(Collected data)
■ ■ ■

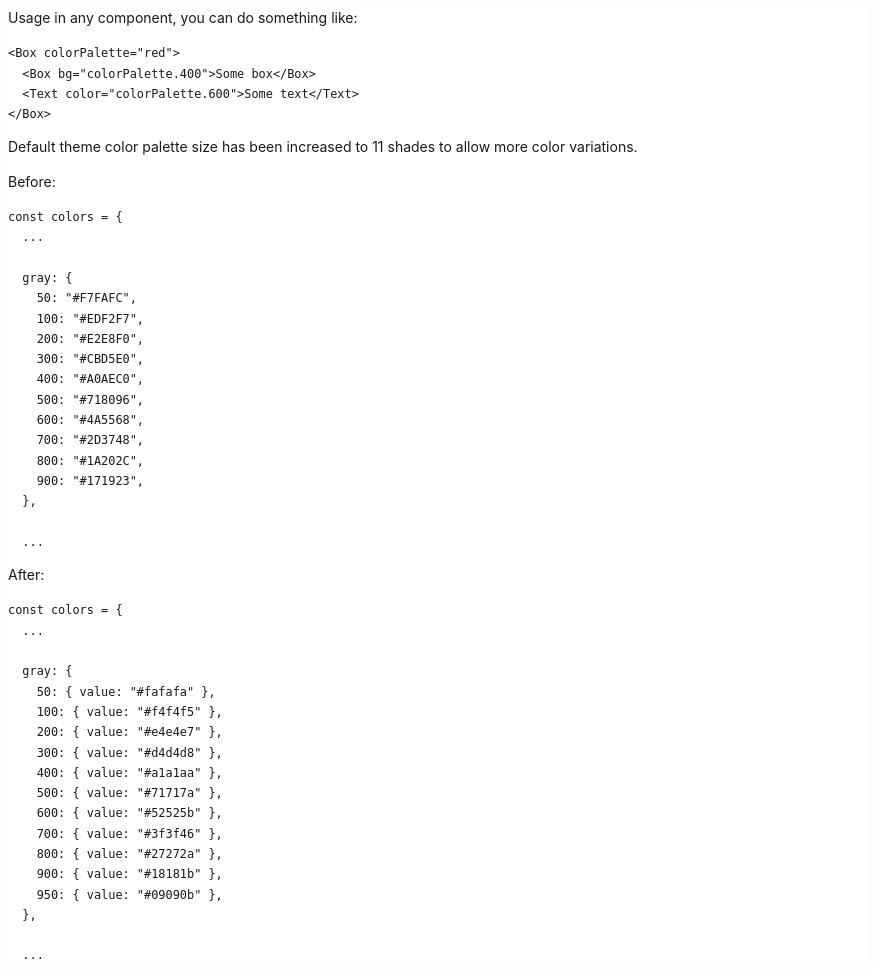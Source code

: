 Usage in any component, you can do something like:

```tsx
<Box colorPalette="red">
  <Box bg="colorPalette.400">Some box</Box>
  <Text color="colorPalette.600">Some text</Text>
</Box>
```

Default theme color palette size has been increased to 11 shades to allow more
color variations.

Before:

```tsx
const colors = {
  ...

  gray: {
    50: "#F7FAFC",
    100: "#EDF2F7",
    200: "#E2E8F0",
    300: "#CBD5E0",
    400: "#A0AEC0",
    500: "#718096",
    600: "#4A5568",
    700: "#2D3748",
    800: "#1A202C",
    900: "#171923",
  },

  ...
```

After:

```tsx
const colors = {
  ...

  gray: {
    50: { value: "#fafafa" },
    100: { value: "#f4f4f5" },
    200: { value: "#e4e4e7" },
    300: { value: "#d4d4d8" },
    400: { value: "#a1a1aa" },
    500: { value: "#71717a" },
    600: { value: "#52525b" },
    700: { value: "#3f3f46" },
    800: { value: "#27272a" },
    900: { value: "#18181b" },
    950: { value: "#09090b" },
  },

  ...
```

■ ■ ■

■ REQUIRED WORK ■
Gather each line in the entries above where the string "colorPalette" is found.

■ RESPONSE BELOW ■
<Box colorPalette="red">
  <Box bg="colorPalette.400">Some box</Box>
  <Text color="colorPalette.600">Some text</Text>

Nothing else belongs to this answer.